Lassen Sie auch Datenpunkte in der Nähe der Trägerplatte im Low-q-Bereich weg, indem Sie den niedrigeren Bereichswert auswählen und die Anzahl erhöhen. Um die Dmax zu bestimmen, beginnen Sie mit einem Bereich von fünf Mal dem Radius des Kreisels aus der Guinier-Analyse erhalten. Verringern Sie diesen Wert dann schrittweise, bis das Abstandsverteilungsdiagramm auf der y-Achse nicht abrupt auf Null fällt und keinen langen Schwanz hat, bevor es sich Null nähert.
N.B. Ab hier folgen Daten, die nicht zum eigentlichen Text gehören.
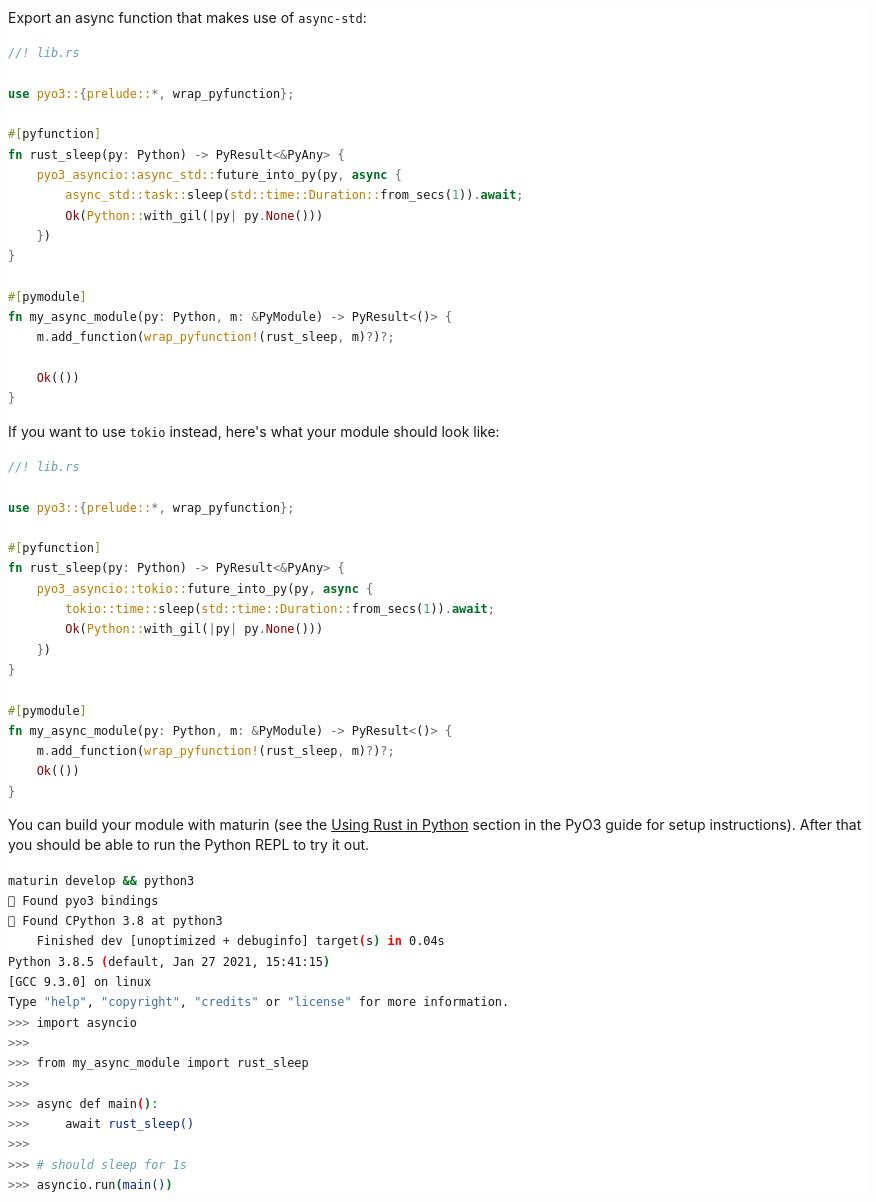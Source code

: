Export an async function that makes use of `async-std`:

```rust
//! lib.rs

use pyo3::{prelude::*, wrap_pyfunction};

#[pyfunction]
fn rust_sleep(py: Python) -> PyResult<&PyAny> {
    pyo3_asyncio::async_std::future_into_py(py, async {
        async_std::task::sleep(std::time::Duration::from_secs(1)).await;
        Ok(Python::with_gil(|py| py.None()))
    })
}

#[pymodule]
fn my_async_module(py: Python, m: &PyModule) -> PyResult<()> {
    m.add_function(wrap_pyfunction!(rust_sleep, m)?)?;

    Ok(())
}

```

If you want to use `tokio` instead, here's what your module should look like:

```rust
//! lib.rs

use pyo3::{prelude::*, wrap_pyfunction};

#[pyfunction]
fn rust_sleep(py: Python) -> PyResult<&PyAny> {
    pyo3_asyncio::tokio::future_into_py(py, async {
        tokio::time::sleep(std::time::Duration::from_secs(1)).await;
        Ok(Python::with_gil(|py| py.None()))
    })
}

#[pymodule]
fn my_async_module(py: Python, m: &PyModule) -> PyResult<()> {
    m.add_function(wrap_pyfunction!(rust_sleep, m)?)?;
    Ok(())
}
```

You can build your module with maturin (see the [Using Rust in Python](https://pyo3.rs/main/#using-rust-from-python) section in the PyO3 guide for setup instructions). After that you should be able to run the Python REPL to try it out.

```bash
maturin develop && python3
🔗 Found pyo3 bindings
🐍 Found CPython 3.8 at python3
    Finished dev [unoptimized + debuginfo] target(s) in 0.04s
Python 3.8.5 (default, Jan 27 2021, 15:41:15)
[GCC 9.3.0] on linux
Type "help", "copyright", "credits" or "license" for more information.
>>> import asyncio
>>>
>>> from my_async_module import rust_sleep
>>>
>>> async def main():
>>>     await rust_sleep()
>>>
>>> # should sleep for 1s
>>> asyncio.run(main())
```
Überprüfen Sie, ob der experimentelle Radius von Kreisel-Intensitätsdiagramm, der aus der Guinier-Annäherung abgeleitet wird, und der Entfernungsverteilungsradius von Kreisel-Intensitätszahlen ähnlich sind. Hier wird die Intensität des Streulichts gegen den Streuwinkel dargestellt, was sowohl auf die Qualität der Biomoleküle Nidogen-1, Laminin-Gamma-1 und deren Komplex als auch auf deren Form hindeutet. Die aus den Streudaten ermittelte Elektronenpaar-Entfernungsverteilung legt nahe, dass die Biomoleküle eine längliche Form haben, und das Kratky-Diagramm deutet darauf hin, dass sich die Proteine in einem gefalteten Zustand befinden, da die Daten dazu neigen, Plateau zu erreichen, oder sogar im größeren q-Bereich zuzunehmen und keine Glockenkurvenform aufweisen.
Darüber hinaus zeigen die Guinier-Plots, die Daten bei niedrigem Streuwinkel verwenden, den linearen Bereich zur Bestimmung des Kreiselradius an, der hier für Nidogen-1, Laminin-Gamma-1 und deren Komplex dargestellt wird. Zur Untersuchung von Protein-Protein-Komplexen wurde MONSA verwendet, um die niedrig auflösende Struktur des gesamten Nidogen-1-Laminin-Gamma-1-Komplexes zu erhalten, was darauf hindeutet, dass nur die C-Terminal-Region beider Proteine an der Vermittlung von Wechselwirkungen beteiligt ist, während der Rest der Domänen weit voneinander entfernt ist. Vergessen Sie nicht, dass die Arbeit mit Synchrotron-Strahlung extrem gefährlich sein kann und Vorsichtsmaßnahmen und Sicherheit, die von jeder einzelnen Beamline beschrieben werden, sollten immer während der ersten Datenerfassung getroffen werden.